Nothing to start your goddamn day off like a man with no teeth telling you he likes a woman with big legs.
healthy: making dinner, changing my sheets, attempting to go to bed early
It feels like spring, a little, and so I am drinking a gin and tonic. Letherbee’s vernal gin. Let me tell about how one time I bought an expensive bottle of gin. I am glad about that now, because this gin is very, very good.
There is still snow on the ground, still slush, still not enough spring feel-goods to get anyone out of the house. I feel some sort of sickness coming on (thanks, airplanes) and so I am making my immunity soup (roasted red peppers, as much garlic as you have, homemade stock, cayenne, whatever else seems appropriate, in this case potatoes and onions and the scraps of turkey from the skeleton (my grandma’s phrasing) that I pulled out of my freezer to make more stock). My large stock pot is in Mike’s basement in Connecticut, and so there are two stocks and one soup going on the stove, a record (First Aid Kit’s The Lion’s Roar) on the stereo, a salad in my mind but nowhere else yet.
Today I felt fuzzy at my desk, not focused. I was wearing what I would call a good frumpy librarian look, a dress that hit below my knees and bunchy tights, a vintage scarf and two visible pimples on my face, my hair awful. My hair has just been awful lately, dry and oily at the same time, foofed in a way that is even worse than a newslady or a first lady, not shaped but somehow still out there. I refuse to go get it cut, though, because it always just makes it worse.
I trimmed the dead leaves and watered all my plants, though, and hey, I feel pretty great.

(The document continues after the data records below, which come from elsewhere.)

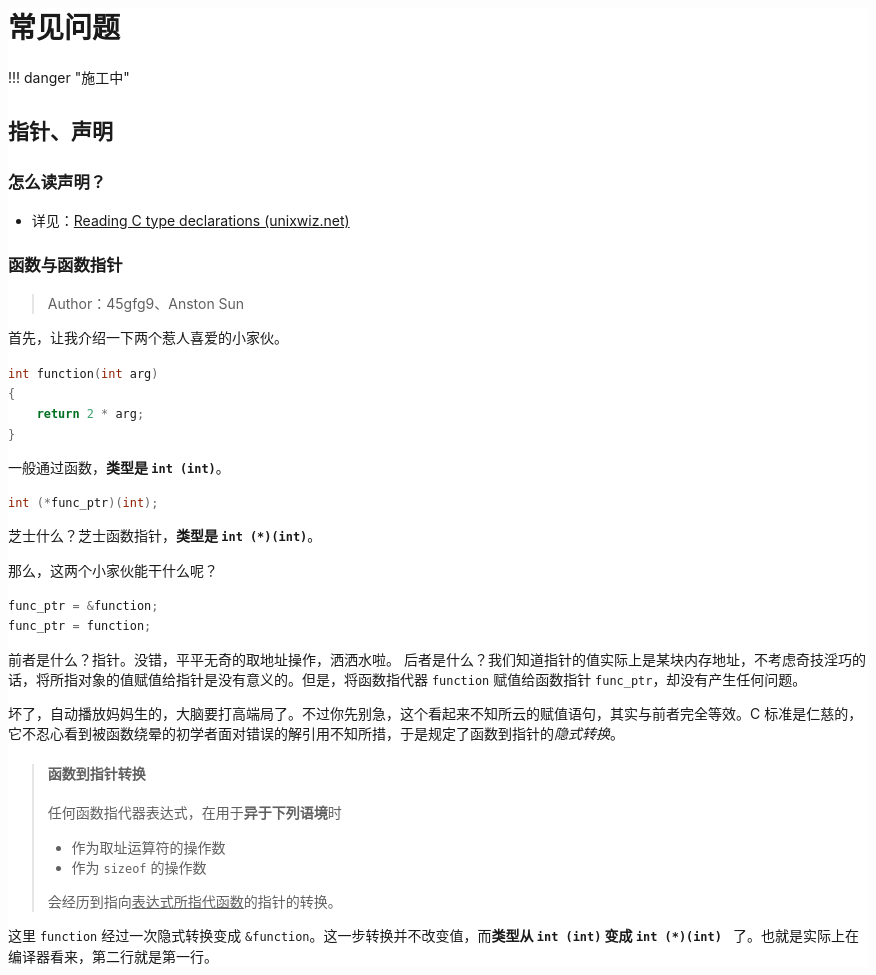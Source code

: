 # 常见问题


!!! danger "施工中"


## 指针、声明

### 怎么读声明？

-   详见：[Reading C type declarations (unixwiz.net)](http://unixwiz.net/techtips/reading-cdecl.html)

### 函数与函数指针

> Author：45gfg9、Anston Sun

首先，让我介绍一下两个惹人喜爱的小家伙。

```c
int function(int arg)
{
    return 2 * arg;
}
```

一般通过函数，**类型是 `int (int)`**。

```c
int (*func_ptr)(int);
```

芝士什么？芝士函数指针，**类型是 `int (*)(int)`**。

那么，这两个小家伙能干什么呢？

```c
func_ptr = &function;
func_ptr = function;
```

前者是什么？指针。没错，平平无奇的取地址操作，洒洒水啦。
后者是什么？我们知道指针的值实际上是某块内存地址，不考虑奇技淫巧的话，将所指对象的值赋值给指针是没有意义的。但是，将函数指代器 `function` 赋值给函数指针 `func_ptr`，却没有产生任何问题。

坏了，自动播放妈妈生的，大脑要打高端局了。不过你先别急，这个看起来不知所云的赋值语句，其实与前者完全等效。C 标准是仁慈的，它不忍心看到被函数绕晕的初学者面对错误的解引用不知所措，于是规定了函数到指针的*隐式转换*。

> #### 函数到指针转换
>
> 任何函数指代器表达式，在用于**异于下列语境**时
>
> -   作为取址运算符的操作数
> -   作为 `sizeof` 的操作数
>
> 会经历到指向<u>表达式所指代函数</u>的指针的转换。

这里 `function` 经过一次隐式转换变成 `&function`。这一步转换并不改变值，而**类型从 `int (int)` 变成 `int (*)(int) `** 了。也就是实际上在编译器看来，第二行就是第一行。
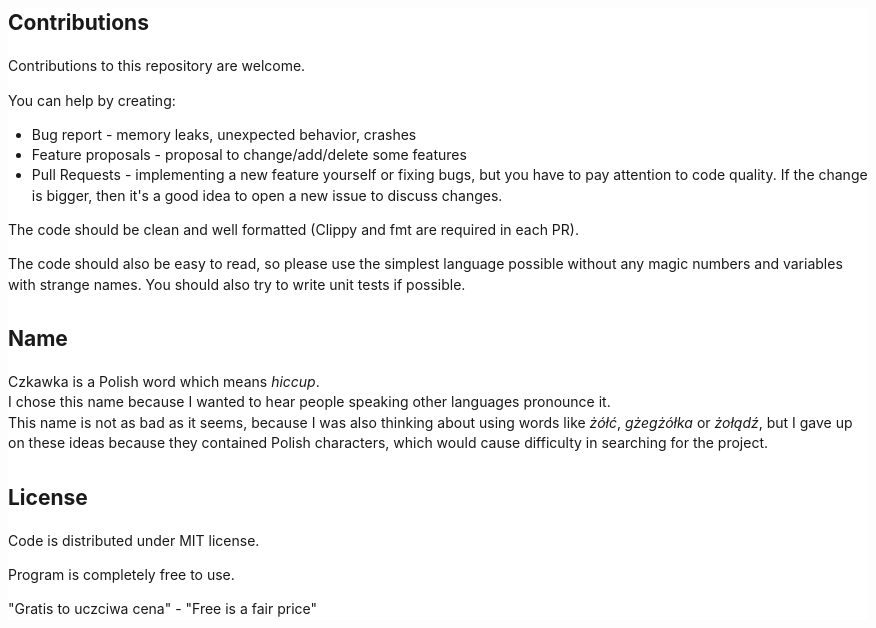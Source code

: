 ## Contributions
Contributions to this repository are welcome.  

You can help by creating:
- Bug report - memory leaks, unexpected behavior, crashes
- Feature proposals - proposal to change/add/delete some features
- Pull Requests - implementing a new feature yourself or fixing bugs, but you have to pay attention to code quality. If the change is bigger, then it's a good idea to open a new issue to discuss changes.

The code should be clean and well formatted (Clippy and fmt are required in each PR).

The code should also be easy to read, so please use the simplest language possible without any magic numbers and variables with strange names. You should also try to write unit tests if possible.

## Name
Czkawka is a Polish word which means _hiccup_.  
I chose this name because I wanted to hear people speaking other languages pronounce it.  
This name is not as bad as it seems, because I was also thinking about using words like _żółć_, _gżegżółka_ or _żołądź_, but I gave up on these ideas because they contained Polish characters, which would cause difficulty in searching for the project.

## License
Code is distributed under MIT license.

Program is completely free to use.

"Gratis to uczciwa cena" - "Free is a fair price"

I should have been asleep hours ago because I need to get on an airplane at noon tomorrow and I need to finish a presentation before that and also pick up the clothes off my floor and buy tickets to a show I worry will sell out and also kiss Hilda 100 times, because I don’t know. I will be gone for the weekend, in New York even though I’m sick of New York. Last time Mike picked me up in New York I told him how I was done seeing the inside of Laguardia airport, and it is true. I am.
I guess I’m just complaining. I ate an entire pot of macaroni and cheese earlier. It was store brand. I applied to three jobs today. Earlier I said to Hannah on the gchat that I’m not even sure that half the jobs I apply to are real. How do you know if a job is real? How do I make myself stop thinking and go to bed?
An examination of the #hildagram tag on instagram reveals that there are four pets in America named Hilda: a yellow cat, a curly white dog, a frog, and this here beast.
I’m sitting in a plane on the runway at Laguardia. The plane was supposed to take off at 8:33. It is 9:45. We are back at the gate. It is negative two degrees where I’m going (blogging about the weather) but it is warm here in Queens where I woke up. It was colder last night but still warm to me, used to Chicago, a temporary midwesterner. What will it be like in another ten years? I’ll have been back to the east coast for as long as I had been in the Midwest but something tells me I’ll be colder by then anyhow, that my body will have unlearned how to walk outside and face the wind.
I haven’t left my house in nearly 48 hours except to shovel my car out while wearing a hot pink long underwear set under a fur coat.
This is my last Chicago winter, and I think I’m okay with it. It is easy to be okay with it when it has been so cold, when I went to Mattie’s house for dinner the other night and looked at the icicles that grow on the back of her tiny house, the tiny house that Monica lived in, and then Ed, and now Mattie.
I’ve built something here. I like it here, despite the cold and the distance, but because of the things I have here: connections that involve great people and tiny houses, the knowledge of the best bike routes, the orange sky, the home I’ve built with Sparks. She is in the kitchen roasting squash, and we know how to laugh at each others’ jokes.
But you cannot live forever in this space between college and adulthood, though I’m not entirely sure that’s what we’re doing. I read a thing on a blog today because all I do is read things on blogs and it was about style, about traditional vs. modern and tastes changing, which is irrelevant but feels so because I equate my future as more traditional than I expected, but I don’t mind in certain ways, though I do mind in others. I don’t like doing what’s expected.
This feels like a melancholy way of telling you that Mike asked me to marry him on December 16, and I said yes because duh, because he is the best human I know and the person I want to spend my life with. Before all that came about we were already planning this future that felt like a clean line between not-adulthood and adulthood— we are moving together to an east coast city this summer, likely Providence or Philly (do you live there? can we be friends?), and I am sitting at the dining room table looking at my resume, and I am scared of all these things.
So here is my first update in months— it is cold, and I am excited and scared about the future, and I am going to have squash for dinner.
"So you don’t have much time to blog anymore," my father said to me earlier.
I went back to work today.
It rained heavily on the bike ride home. I showered and got in bed and haven’t left. I supervised Mike’s first pizza from my bed, which is only sort of near the kitchen. Mike just left to pick up sandwiches from Cemitas.